GENOMIC CHARACTERIZATION OF QUINIC ACID-INDUCED RESPONSES AND THEIR POTENTIAL ROLES IN THE EXPRESSION OF HYPOVIRULENCE IN RHIZOCTONIA SOLANI RHS 1AP

 GENOMIC CHARACTERIZATION OF QUINIC ACID-INDUCED RESPONSES AND THEIR POTENTIAL ROLES IN THE EXPRESSION OF HYPOVIRULENCE IN RHIZOCTONIA SOLANI RHS 1AP

By Harish Manmathan

Thesis Advisor: Dr. Stellos Tavantzis

A lay Abstract describing the work Presented

in Partial Fulfillment of the Requirements  for the

Degree of Doctor of Philosophy

(in Biological Science)

May, 2010

Rhizoctonia solani (AG3) is a soil-borne fungal pathogen that causes diseases in numerous plants.
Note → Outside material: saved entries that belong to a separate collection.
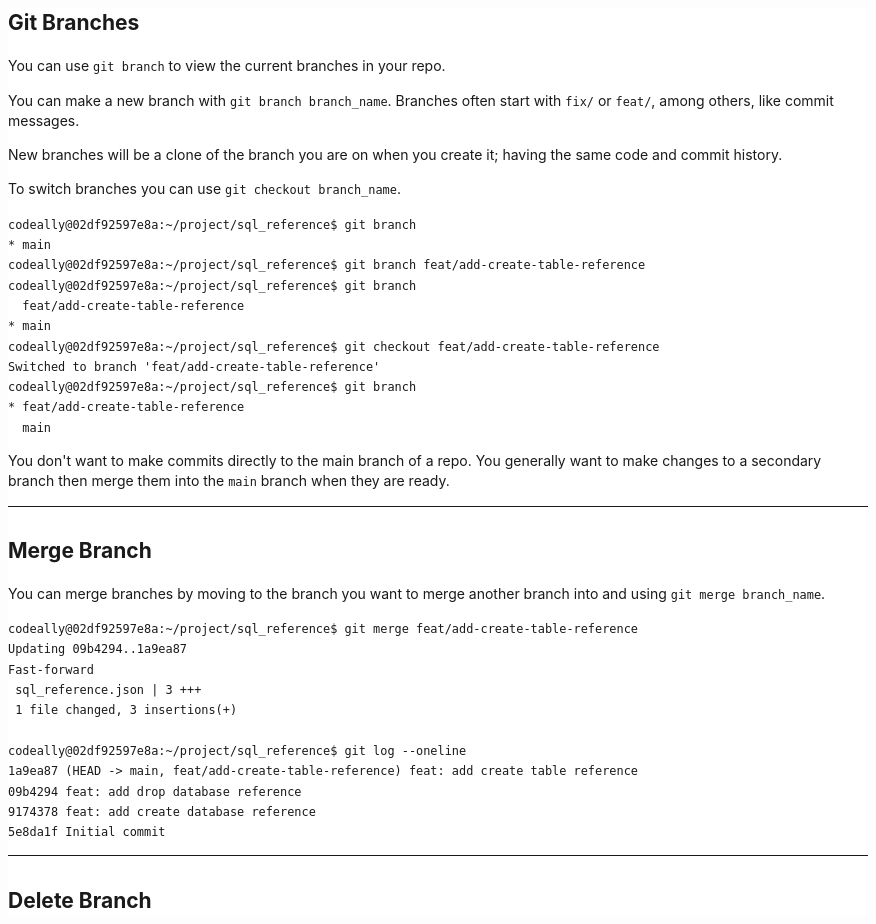 
## Git Branches

You can use `git branch` to view the current branches in your repo.

You can make a new branch with `git branch branch_name`. Branches often start with `fix/` or `feat/`, among others, like commit messages.

New branches will be a clone of the branch you are on when you create it; having the same code and commit history.

To switch branches you can use `git checkout branch_name`.

```console
codeally@02df92597e8a:~/project/sql_reference$ git branch
* main
codeally@02df92597e8a:~/project/sql_reference$ git branch feat/add-create-table-reference
codeally@02df92597e8a:~/project/sql_reference$ git branch
  feat/add-create-table-reference
* main
codeally@02df92597e8a:~/project/sql_reference$ git checkout feat/add-create-table-reference
Switched to branch 'feat/add-create-table-reference'
codeally@02df92597e8a:~/project/sql_reference$ git branch
* feat/add-create-table-reference
  main
```

You don't want to make commits directly to the main branch of a repo. You generally want to make changes to a secondary branch then merge them into the `main` branch when they are ready.

---

## Merge Branch

You can merge branches by moving to the branch you want to merge another branch into and using `git merge branch_name`.

```console
codeally@02df92597e8a:~/project/sql_reference$ git merge feat/add-create-table-reference
Updating 09b4294..1a9ea87
Fast-forward
 sql_reference.json | 3 +++
 1 file changed, 3 insertions(+)

codeally@02df92597e8a:~/project/sql_reference$ git log --oneline
1a9ea87 (HEAD -> main, feat/add-create-table-reference) feat: add create table reference
09b4294 feat: add drop database reference
9174378 feat: add create database reference
5e8da1f Initial commit
```

---

## Delete Branch
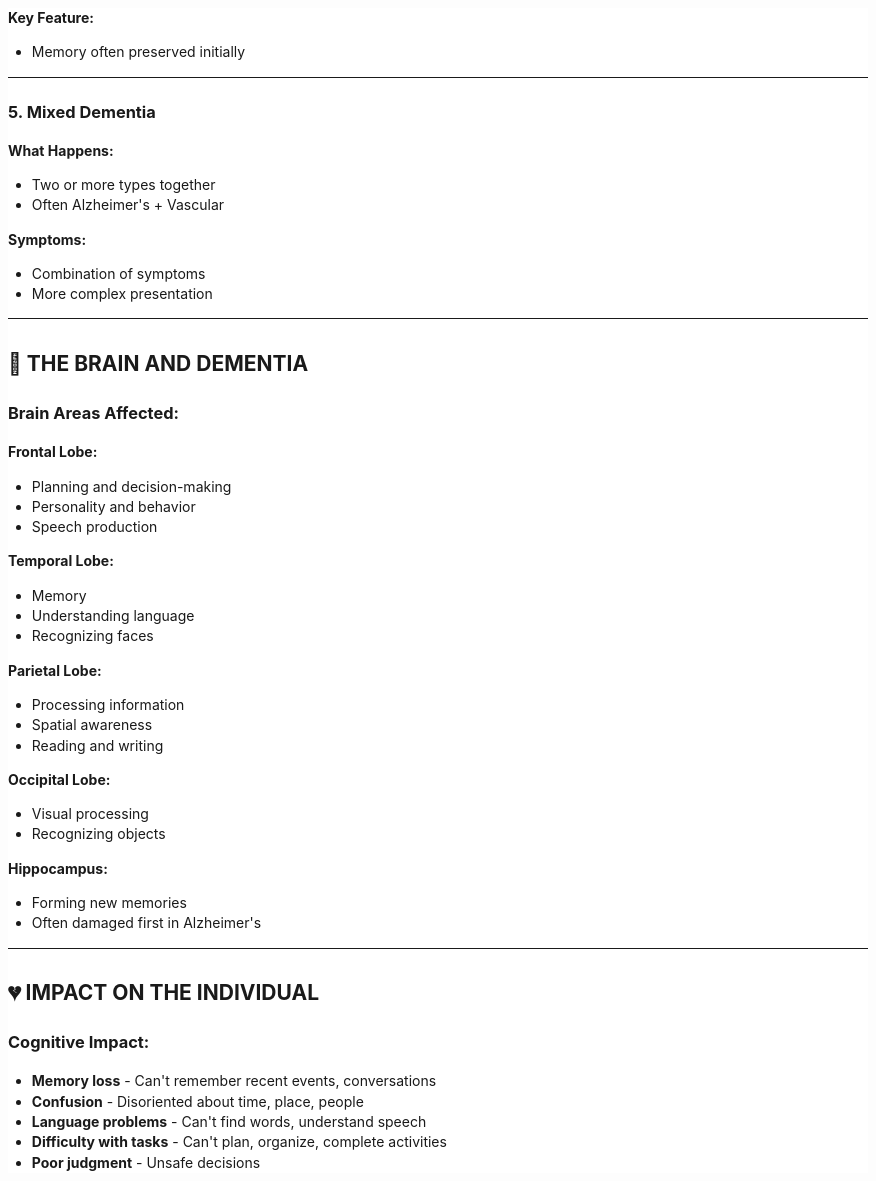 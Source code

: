 **Key Feature:**
- Memory often preserved initially

---

### 5. Mixed Dementia

**What Happens:**
- Two or more types together
- Often Alzheimer's + Vascular

**Symptoms:**
- Combination of symptoms
- More complex presentation

---

## 🧩 THE BRAIN AND DEMENTIA

### Brain Areas Affected:

**Frontal Lobe:**
- Planning and decision-making
- Personality and behavior
- Speech production

**Temporal Lobe:**
- Memory
- Understanding language
- Recognizing faces

**Parietal Lobe:**
- Processing information
- Spatial awareness
- Reading and writing

**Occipital Lobe:**
- Visual processing
- Recognizing objects

**Hippocampus:**
- Forming new memories
- Often damaged first in Alzheimer's

---

## 💔 IMPACT ON THE INDIVIDUAL

### Cognitive Impact:
- **Memory loss** - Can't remember recent events, conversations
- **Confusion** - Disoriented about time, place, people
- **Language problems** - Can't find words, understand speech
- **Difficulty with tasks** - Can't plan, organize, complete activities
- **Poor judgment** - Unsafe decisions
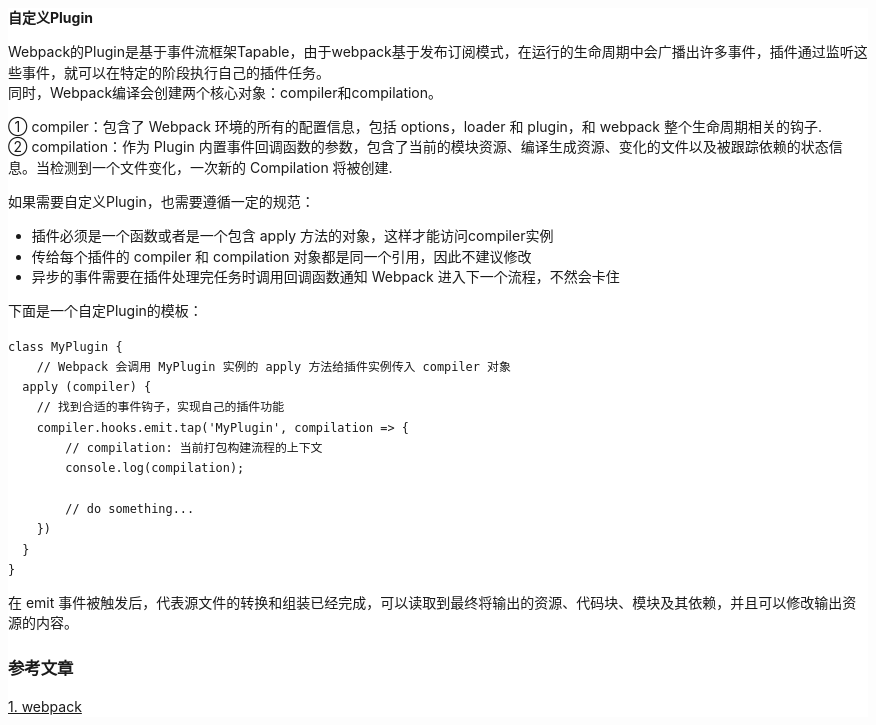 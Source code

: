 **自定义Plugin**

Webpack的Plugin是基于事件流框架Tapable，由于webpack基于发布订阅模式，在运行的生命周期中会广播出许多事件，插件通过监听这些事件，就可以在特定的阶段执行自己的插件任务。   
同时，Webpack编译会创建两个核心对象：compiler和compilation。   

① compiler：包含了 Webpack 环境的所有的配置信息，包括 options，loader 和 plugin，和 webpack 整个生命周期相关的钩子.   
② compilation：作为 Plugin 内置事件回调函数的参数，包含了当前的模块资源、编译生成资源、变化的文件以及被跟踪依赖的状态信息。当检测到一个文件变化，一次新的 Compilation 将被创建.   

如果需要自定义Plugin，也需要遵循一定的规范：  
- 插件必须是一个函数或者是一个包含 apply 方法的对象，这样才能访问compiler实例    
- 传给每个插件的 compiler 和 compilation 对象都是同一个引用，因此不建议修改    
- 异步的事件需要在插件处理完任务时调用回调函数通知 Webpack 进入下一个流程，不然会卡住     

下面是一个自定Plugin的模板：   
```
class MyPlugin {
    // Webpack 会调用 MyPlugin 实例的 apply 方法给插件实例传入 compiler 对象
  apply (compiler) {
    // 找到合适的事件钩子，实现自己的插件功能
    compiler.hooks.emit.tap('MyPlugin', compilation => {
        // compilation: 当前打包构建流程的上下文
        console.log(compilation);

        // do something...
    })
  }
}
```

在 emit 事件被触发后，代表源文件的转换和组装已经完成，可以读取到最终将输出的资源、代码块、模块及其依赖，并且可以修改输出资源的内容。   


### 参考文章 ###  
[1. webpack][1]  

[1]: https://zhuanlan.zhihu.com/p/443964387?utm_id=0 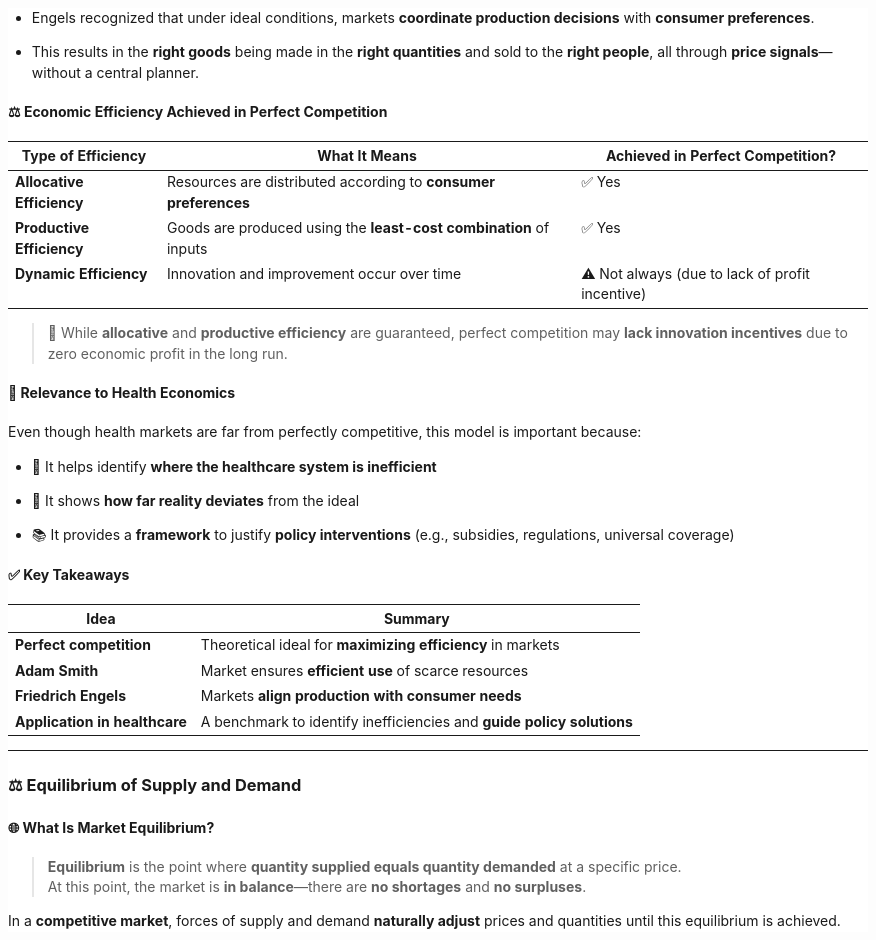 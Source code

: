 - Engels recognized that under ideal conditions, markets **coordinate production decisions** with **consumer preferences**.
    
- This results in the **right goods** being made in the **right quantities** and sold to the **right people**, all through **price signals**—without a central planner.
    

#### ⚖️ **Economic Efficiency Achieved in Perfect Competition**

|Type of Efficiency|What It Means|Achieved in Perfect Competition?|
|---|---|---|
|**Allocative Efficiency**|Resources are distributed according to **consumer preferences**|✅ Yes|
|**Productive Efficiency**|Goods are produced using the **least-cost combination** of inputs|✅ Yes|
|**Dynamic Efficiency**|Innovation and improvement occur over time|⚠️ Not always (due to lack of profit incentive)|

> 📌 While **allocative** and **productive efficiency** are guaranteed, perfect competition may **lack innovation incentives** due to zero economic profit in the long run.

#### 🏥 **Relevance to Health Economics**

Even though health markets are far from perfectly competitive, this model is important because:

- 🎯 It helps identify **where the healthcare system is inefficient**
    
- 🧪 It shows **how far reality deviates** from the ideal
    
- 📚 It provides a **framework** to justify **policy interventions** (e.g., subsidies, regulations, universal coverage)
    

#### ✅ **Key Takeaways**

| Idea                          | Summary                                                               |
| ----------------------------- | --------------------------------------------------------------------- |
| **Perfect competition**       | Theoretical ideal for **maximizing efficiency** in markets            |
| **Adam Smith**                | Market ensures **efficient use** of scarce resources                  |
| **Friedrich Engels**          | Markets **align production with consumer needs**                      |
| **Application in healthcare** | A benchmark to identify inefficiencies and **guide policy solutions** |

---

### ⚖️ **Equilibrium of Supply and Demand**

#### 🌐 **What Is Market Equilibrium?**

> **Equilibrium** is the point where **quantity supplied equals quantity demanded** at a specific price.  
> At this point, the market is **in balance**—there are **no shortages** and **no surpluses**.

In a **competitive market**, forces of supply and demand **naturally adjust** prices and quantities until this equilibrium is achieved.
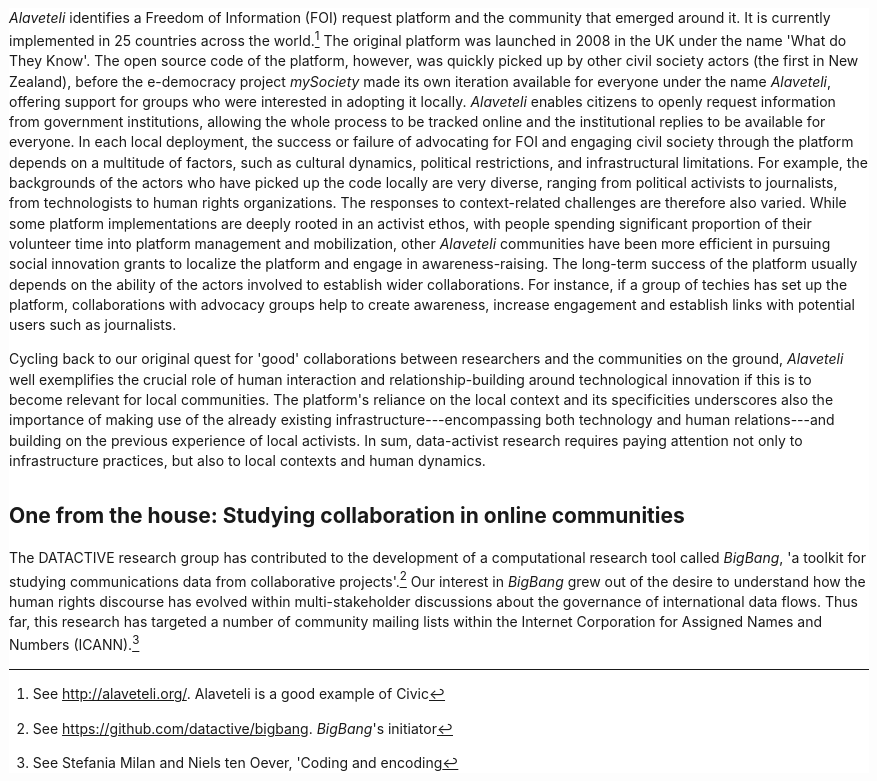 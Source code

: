 *Alaveteli* identifies a Freedom of Information (FOI) request platform
and the community that emerged around it. It is currently implemented in
25 countries across the world.[^14chapter14_35] The original platform was launched
in 2008 in the UK under the name 'What do They Know'. The open source
code of the platform, however, was quickly picked up by other civil
society actors (the first in New Zealand), before the
e-democracy project
*mySociety* made its own iteration available for everyone under the name
*Alaveteli*, offering support for groups who were interested in adopting
it locally. *Alaveteli* enables citizens to openly request information
from government institutions, allowing the whole process to be tracked
online and the institutional replies to be available for everyone. In
each local deployment, the success or failure of advocating for FOI and
engaging civil society through the platform depends on a multitude of
factors, such as cultural dynamics, political restrictions, and
infrastructural limitations. For example, the backgrounds of the actors
who have picked up the code locally are very diverse, ranging from
political activists to journalists, from technologists to human rights
organizations. The responses to context-related challenges are therefore
also varied. While some platform implementations are deeply rooted in an
activist ethos, with people spending significant proportion of their
volunteer time into platform management and mobilization, other
*Alaveteli* communities have been more efficient in pursuing social
innovation grants to localize the platform and engage in
awareness-raising. The long-term success of the platform usually depends
on the ability of the actors involved to establish wider collaborations.
For instance, if a group of techies has set up the platform,
collaborations with advocacy groups help to create awareness, increase
engagement and establish links with potential users such as journalists.

Cycling back to our original quest for 'good' collaborations between
researchers and the communities on the ground, *Alaveteli* well
exemplifies the crucial role of human interaction and
relationship-building around technological innovation if this is to
become relevant for local communities. The platform's reliance on the
local context and its specificities underscores also the importance of
making use of the already existing infrastructure---encompassing both
technology and human relations---and building on the previous experience
of local activists. In sum, data-activist research requires paying
attention not only to infrastructure practices, but also to local
contexts and human dynamics.

## One from the house: Studying collaboration in online communities

The DATACTIVE research group has contributed to the development of a
computational research tool called *BigBang*, 'a toolkit for studying
communications data from collaborative projects'.[^14chapter14_36] Our interest in
*BigBang* grew out of the desire to understand how the human rights
discourse has evolved within multi-stakeholder discussions about the
governance of international data flows. Thus far, this research has
targeted a number of community mailing lists within the Internet
Corporation for Assigned Names and Numbers (ICANN).[^14chapter14_37]


[^14chapter14_1]: ^∗^ This project has received funding from the European Research
[^14chapter14_2]: By engaged research we indicate systematic, evidence-based, social
[^14chapter14_3]: DATACTIVE, *Workshop Report: Data for the Social Good*, University
[^14chapter14_4]: Sebastian Kubitschko, 'Acting on Media Technologies and
[^14chapter14_5]: Stefania Milan, 'Data Activism as the New Frontier of Media
[^14chapter14_6]: See Viktor Mayer-Schönberger and Kenneth Cukier, *Big Data: A
[^14chapter14_7]: See Isabelle Bruno, Emmanuel Didier and Tommaso Vitale,
[^14chapter14_8]: Kevin D. Haggerty and Richard V. Ericson, 'The Surveillant
[^14chapter14_9]: Kashmir Hill, 'What Happens When You Tell the Internet You\'re
[^14chapter14_10]: Stefania Milan, 'Data Activism as the New Frontier of Media
[^14chapter14_11]: Ibid p. 153.
[^14chapter14_12]: Ibid p. 143.
[^14chapter14_13]: See also Becky Kazansky, 'Privacy, Responsibility, and Human
[^14chapter14_14]: The notion of 'epistemic culture\' is used in science studies and
[^14chapter14_15]: Stefania Milan and Lonneke van der Velden, 'The Alternative
[^14chapter14_16]: Mimi Onuoha, 'The Library of Missing Datasets',
[^14chapter14_17]: If not us then who?, 'Detecting Disasters'.
[^14chapter14_18]: This argument was made earlier in a series of articles published
[^14chapter14_19]: Paulo Freire, *Pedagogy of the Oppressed*, New York: Continuum,
[^14chapter14_20]: C. Ryan and K. Jeffreys, 'The Practice of Collaborative
[^14chapter14_21]: Ibid, p. 3.
[^14chapter14_22]: Geert Lovink and Ned Rossiter, *Organization after Social Media*,
[^14chapter14_23]: Andrew J. Jolivette, *Research Justice: Methodologies for Social
[^14chapter14_24]: Stefania Milan, 'Toward an Epistemology of Engaged Research.';
[^14chapter14_25]: Cf. C. Ryan, V. Salas-Wright, M. Anastario & G. Camara, 'Making
[^14chapter14_26]: Donna Haraway, 'Situated Knowledges: The Science Question in
[^14chapter14_27]: For the project about Syria, see:
[^14chapter14_28]: http://www.forensic-architecture.org/case/left-die-boat/
[^14chapter14_29]: Lorenzo Pezzani and Charles Heller, 'A Disobedient Gaze:
[^14chapter14_30]: On disobedient sensing and listening see Charles Heller, Lorenzo
[^14chapter14_31]: Pezzani cited in DATACTIVE, 'Workshop Report', p. 14.
[^14chapter14_32]: https://syrianarchive.org/en/about. Open Source Intelligence is
[^14chapter14_33]: Mary B. Anderson, *Do No Harm. How Aid Can Support Peace or War*,
[^14chapter14_34]: At the same time, this is not an easy approach when a researcher
[^14chapter14_35]: See http://alaveteli.org/. Alaveteli is a good example of Civic
[^14chapter14_36]: See https://github.com/datactive/bigbang. *BigBang*'s initiator
[^14chapter14_37]: See Stefania Milan and Niels ten Oever, 'Coding and encoding
[^14chapter14_38]: Eliana Herrera Huérfano, Francisco Sierra Caballero and Carlos
[^14chapter14_39]: Milan, 'Toward an Epistemology of Engaged Research.'; Milan &
[^14chapter14_40]: Milan, 'The Ethics of Social Movement Research', in Donatella
[^14chapter14_41]: See for instance Lorenzo Pezzani and Charles Heller, 'A
[^14chapter14_42]: See Ryan in DATACTIVE, 'Workshop Report'.
[^14chapter14_43]: The discipline of Social Movement Studies has to some extent
[^14chapter14_44]: The concept of inclusive participation has been addressed in
[^14chapter14_45]: See, for example, Ryan in DATACTIVE, 'Workshop Report'.
[^14chapter14_46]: See AoIR, Ethical Decision-Making and Internet Research:
[^14chapter14_47]: Virginia Held, *Ethics of Care*, New York/London: Oxford
[^14chapter14_48]: Anderson, 'Do no harm'; Milan, 'Toward an epistemology of engaged
[^14chapter14_49]: Linnet Taylor and Dennis Broeders, 'In the Name of Development:
[^14chapter14_50]: Freire, 'Pedagogy of the Oppressed'.
[^14chapter14_51]: Milan and Velden, 'The Alternative Epistemologies of Data
[^14chapter14_52]: Geoffrey Bowker and Susan Leigh Star, *Sorting Things Out:
[^14chapter14_53]: In DATACTIVE, 'Workshop Report'.
[^14chapter14_54]: Haraway, 'Situated Knowledges'.
[^14chapter14_55]: Arne Hintz and Stefania Milan, 'Social science is police science:
[^14chapter14_56]: Ibid.
[^14chapter14_57]: See Ryan in DATACTIVE, 'Workshop Report'.
[^14chapter14_58]: Jacob Metcalf and Kate Crawford. 'Where Are Human Subjects in Big
[^14chapter14_59]: Milan and Milan, 'Involving Communities as Skilled Learners: The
This study is focused on the analysis of the role of quinic acid (QA) in regulating the expression of hypovirulence in the potato pathogen R. solani. Hypovirulence is a condition in which a pathogen has reduced capacity to cause a disease. A DNA called M2 has been shown to be associated with hypovirulence in R. solani. It was previously shown that the QA pathway was active all the time in M2-containing, hypovirulent R. solani isolates. External application QA not only induces the QA pathway but also leads to dramatic reduction of virulence and expression of M2 DNA. It appears that QA has a bigger role in pathogenesis as it neutralized the effects of externally added chemicals known to increase the virulence. A cDNA subtraction strategy was used to identify and characterize QA-induced genes in the once virulent fungal isolates transformed into hypovirulent by QA-induction in sprouted potato tubers. The data show that upon QA-induction, a major shift in gene expression occurred reflecting a switch in carbon source despite the presence of the host potato plant. QA-induction appears to interfere with the general metabolic process bringing about changes in nitrogen and carbon metabolism, protein recycling and energy metabolism. In addition, expression of genes involved in the glyoxylate pathway and those involved in oxalate degradation was enhanced by QA-induction in R. solani. Comparison of the expression of R. solani pathogenesis-related genes in the rice system and potato system under QA-induction showed either no expression or reduced expression levels. Potential genes (Transporter gene and activator gene) of the QA pathway were identified in QA-induced genetic library in R. solani. Two other potential QA pathway genes, qutb and qutd1 were also identified though bioinformatics. Genome walking in the DNA surrounding putative transporter gene and activator gene showed that in contrast to ascomycetes, a group of well studied fungi, the QA utilization pathway genes in R. solani AG-3 are not clustered. This study provided biochemical insights into the QA induced reduction in virulence of potato fungal pathogen R. solani.